The mounting point is located at 1 meter along the robot base's x-axis.

Apply Transformations

Assume now that you have a 3D point that is defined in the camera_center coordinate frame and you want to calculate what the point coordinates in the robot_base frame are.

  • Use the waitForTransform function to wait until the transformation between the camera_center and robot_base coordinate frames becomes available. This call blocks until the transform that takes data from camera_center to robot_base is valid and available in the transformation tree.

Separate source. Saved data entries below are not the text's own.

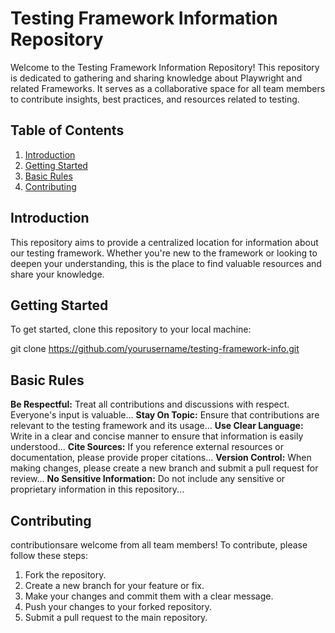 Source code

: # Testing Framework Information Repository

Welcome to the Testing Framework Information Repository! This repository is dedicated to gathering and sharing knowledge about Playwright and related Frameworks. 
It serves as a collaborative space for all team members to contribute insights, best practices, and resources related to testing.

## Table of Contents

1. [Introduction](#introduction)
2. [Getting Started](#getting-started)
3. [Basic Rules](#basic-rules)
4. [Contributing](#contributing)

## Introduction

This repository aims to provide a centralized location for information about our testing framework. Whether you're new to the framework or looking to deepen your understanding, this is the place to find valuable resources and share your knowledge.

## Getting Started

To get started, clone this repository to your local machine:

git clone https://github.com/yourusername/testing-framework-info.git

## Basic Rules
**Be Respectful:** Treat all contributions and discussions with respect. Everyone's input is valuable...
**Stay On Topic:** Ensure that contributions are relevant to the testing framework and its usage...
**Use Clear Language:** Write in a clear and concise manner to ensure that information is easily understood...
**Cite Sources:** If you reference external resources or documentation, please provide proper citations...
**Version Control:** When making changes, please create a new branch and submit a pull request for review...
**No Sensitive Information:** Do not include any sensitive or proprietary information in this repository...

## Contributing
contributionsare welcome from all team members! To contribute, please follow these steps:

1. Fork the repository.
2. Create a new branch for your feature or fix.
3. Make your changes and commit them with a clear message.
4. Push your changes to your forked repository.
5. Submit a pull request to the main repository.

waitForTransform(tftree, 'robot_base', 'camera_center');
  • Now define a point at position [3 1.5 0.2] in the camera center's coordinate frame. You will subsequently transform this point into robot_base coordinates.

pt = rosmessage('geometry_msgs/PointStamped');
pt.Header.FrameId = 'camera_center';
pt.Point.X = 3;
pt.Point.Y = 1.5;
pt.Point.Z = 0.2;
  • You can transform the point coordinates by calling the transform function on the transformation tree object. Specify what the target coordinate frame of this transformation is. In this example, use robot_base.

tfpt = transform(tftree, 'robot_base', pt)
tfpt = 

  ROS PointStamped message with properties:

    MessageType: 'geometry_msgs/PointStamped'
         Header: [1x1 Header]
          Point: [1x1 Point]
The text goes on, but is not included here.